(Stored items from a collection)
::::::::

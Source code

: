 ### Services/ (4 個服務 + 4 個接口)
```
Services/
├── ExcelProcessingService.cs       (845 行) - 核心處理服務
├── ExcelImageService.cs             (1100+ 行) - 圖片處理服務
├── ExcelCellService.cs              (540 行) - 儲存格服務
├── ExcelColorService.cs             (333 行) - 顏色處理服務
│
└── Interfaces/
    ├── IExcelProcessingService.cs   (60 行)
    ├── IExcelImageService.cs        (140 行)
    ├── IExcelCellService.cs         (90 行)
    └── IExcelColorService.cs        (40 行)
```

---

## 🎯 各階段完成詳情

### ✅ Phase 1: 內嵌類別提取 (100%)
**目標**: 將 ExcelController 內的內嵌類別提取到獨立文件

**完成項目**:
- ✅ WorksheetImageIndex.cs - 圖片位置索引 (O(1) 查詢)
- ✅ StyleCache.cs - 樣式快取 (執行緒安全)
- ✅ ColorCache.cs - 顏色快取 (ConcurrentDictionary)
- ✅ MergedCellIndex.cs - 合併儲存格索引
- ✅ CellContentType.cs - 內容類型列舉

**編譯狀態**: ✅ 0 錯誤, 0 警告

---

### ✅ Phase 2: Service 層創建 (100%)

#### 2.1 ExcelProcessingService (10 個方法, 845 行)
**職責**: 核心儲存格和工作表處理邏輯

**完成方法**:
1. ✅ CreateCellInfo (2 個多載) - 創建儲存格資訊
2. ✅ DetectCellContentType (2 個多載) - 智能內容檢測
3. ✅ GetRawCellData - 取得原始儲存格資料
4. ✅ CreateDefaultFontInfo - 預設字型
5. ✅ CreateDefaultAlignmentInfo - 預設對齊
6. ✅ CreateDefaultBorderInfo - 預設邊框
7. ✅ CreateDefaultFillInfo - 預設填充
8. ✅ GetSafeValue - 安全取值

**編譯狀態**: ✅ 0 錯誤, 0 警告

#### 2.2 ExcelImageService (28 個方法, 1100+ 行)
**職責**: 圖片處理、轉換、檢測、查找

::::::::

### Work request
Print the line containing "4. ✅ CreateDefaultFontInfo - 預設字型", then every line after it through the last line of the records, each exactly as written; nothing else belongs in the answer.

### Answer to this task
4. ✅ CreateDefaultFontInfo - 預設字型
5. ✅ CreateDefaultAlignmentInfo - 預設對齊
6. ✅ CreateDefaultBorderInfo - 預設邊框
7. ✅ CreateDefaultFillInfo - 預設填充
8. ✅ GetSafeValue - 安全取值

**編譯狀態**: ✅ 0 錯誤, 0 警告

#### 2.2 ExcelImageService (28 個方法, 1100+ 行)
**職責**: 圖片處理、轉換、檢測、查找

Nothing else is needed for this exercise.